Would you return every entry, exactly as it is written?
--- Records for processing Enclosed Below ---
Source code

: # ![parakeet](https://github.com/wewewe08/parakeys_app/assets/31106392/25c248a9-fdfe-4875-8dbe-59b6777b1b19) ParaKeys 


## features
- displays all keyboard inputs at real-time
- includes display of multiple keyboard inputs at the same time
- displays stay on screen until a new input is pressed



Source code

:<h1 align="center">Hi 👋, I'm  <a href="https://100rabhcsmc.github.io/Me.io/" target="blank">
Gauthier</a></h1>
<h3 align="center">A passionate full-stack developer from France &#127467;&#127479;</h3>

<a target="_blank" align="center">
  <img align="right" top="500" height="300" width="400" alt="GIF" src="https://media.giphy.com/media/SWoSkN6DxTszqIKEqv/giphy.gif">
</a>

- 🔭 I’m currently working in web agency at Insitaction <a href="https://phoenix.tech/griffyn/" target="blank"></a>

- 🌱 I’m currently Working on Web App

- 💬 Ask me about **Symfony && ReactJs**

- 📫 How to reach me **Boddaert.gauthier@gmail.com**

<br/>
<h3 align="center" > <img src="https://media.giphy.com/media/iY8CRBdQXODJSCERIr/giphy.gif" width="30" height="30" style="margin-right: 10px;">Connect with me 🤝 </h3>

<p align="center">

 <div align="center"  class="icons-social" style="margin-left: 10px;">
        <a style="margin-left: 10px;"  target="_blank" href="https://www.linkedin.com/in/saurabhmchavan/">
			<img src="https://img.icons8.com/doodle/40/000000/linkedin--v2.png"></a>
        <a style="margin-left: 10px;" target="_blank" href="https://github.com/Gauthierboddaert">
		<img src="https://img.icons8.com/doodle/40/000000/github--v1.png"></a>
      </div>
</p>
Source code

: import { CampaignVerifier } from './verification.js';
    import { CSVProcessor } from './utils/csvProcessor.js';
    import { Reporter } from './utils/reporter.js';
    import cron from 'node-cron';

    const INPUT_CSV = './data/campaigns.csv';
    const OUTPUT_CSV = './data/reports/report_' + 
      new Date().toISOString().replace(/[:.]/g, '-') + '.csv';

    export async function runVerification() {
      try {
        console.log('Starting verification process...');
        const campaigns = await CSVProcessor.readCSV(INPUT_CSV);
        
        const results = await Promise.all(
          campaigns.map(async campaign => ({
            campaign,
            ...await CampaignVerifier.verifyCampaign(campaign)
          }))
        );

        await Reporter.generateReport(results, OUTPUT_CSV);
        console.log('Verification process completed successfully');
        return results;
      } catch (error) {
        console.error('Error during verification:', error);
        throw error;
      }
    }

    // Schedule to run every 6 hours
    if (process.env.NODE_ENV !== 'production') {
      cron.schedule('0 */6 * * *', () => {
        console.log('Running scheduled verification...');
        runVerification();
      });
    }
--- End of Enclosed Records for processing ---
### Answer to this problem
Source code

: # ![parakeet](https://github.com/wewewe08/parakeys_app/assets/31106392/25c248a9-fdfe-4875-8dbe-59b6777b1b19) ParaKeys 


## features
- displays all keyboard inputs at real-time
- includes display of multiple keyboard inputs at the same time
- displays stay on screen until a new input is pressed



Source code

:<h1 align="center">Hi 👋, I'm  <a href="https://100rabhcsmc.github.io/Me.io/" target="blank">
Gauthier</a></h1>
<h3 align="center">A passionate full-stack developer from France &#127467;&#127479;</h3>

<a target="_blank" align="center">
  <img align="right" top="500" height="300" width="400" alt="GIF" src="https://media.giphy.com/media/SWoSkN6DxTszqIKEqv/giphy.gif">
</a>

- 🔭 I’m currently working in web agency at Insitaction <a href="https://phoenix.tech/griffyn/" target="blank"></a>

- 🌱 I’m currently Working on Web App

- 💬 Ask me about **Symfony && ReactJs**

- 📫 How to reach me **Boddaert.gauthier@gmail.com**

<br/>
<h3 align="center" > <img src="https://media.giphy.com/media/iY8CRBdQXODJSCERIr/giphy.gif" width="30" height="30" style="margin-right: 10px;">Connect with me 🤝 </h3>

<p align="center">

 <div align="center"  class="icons-social" style="margin-left: 10px;">
        <a style="margin-left: 10px;"  target="_blank" href="https://www.linkedin.com/in/saurabhmchavan/">
			<img src="https://img.icons8.com/doodle/40/000000/linkedin--v2.png"></a>
        <a style="margin-left: 10px;" target="_blank" href="https://github.com/Gauthierboddaert">
		<img src="https://img.icons8.com/doodle/40/000000/github--v1.png"></a>
      </div>
</p>
Source code

: import { CampaignVerifier } from './verification.js';
    import { CSVProcessor } from './utils/csvProcessor.js';
    import { Reporter } from './utils/reporter.js';
    import cron from 'node-cron';

    const INPUT_CSV = './data/campaigns.csv';
    const OUTPUT_CSV = './data/reports/report_' + 
      new Date().toISOString().replace(/[:.]/g, '-') + '.csv';

    export async function runVerification() {
      try {
        console.log('Starting verification process...');
        const campaigns = await CSVProcessor.readCSV(INPUT_CSV);
        
        const results = await Promise.all(
          campaigns.map(async campaign => ({
            campaign,
            ...await CampaignVerifier.verifyCampaign(campaign)
          }))
        );

        await Reporter.generateReport(results, OUTPUT_CSV);
        console.log('Verification process completed successfully');
        return results;
      } catch (error) {
        console.error('Error during verification:', error);
        throw error;
      }
    }

    // Schedule to run every 6 hours
    if (process.env.NODE_ENV !== 'production') {
      cron.schedule('0 */6 * * *', () => {
        console.log('Running scheduled verification...');
        runVerification();
      });
    }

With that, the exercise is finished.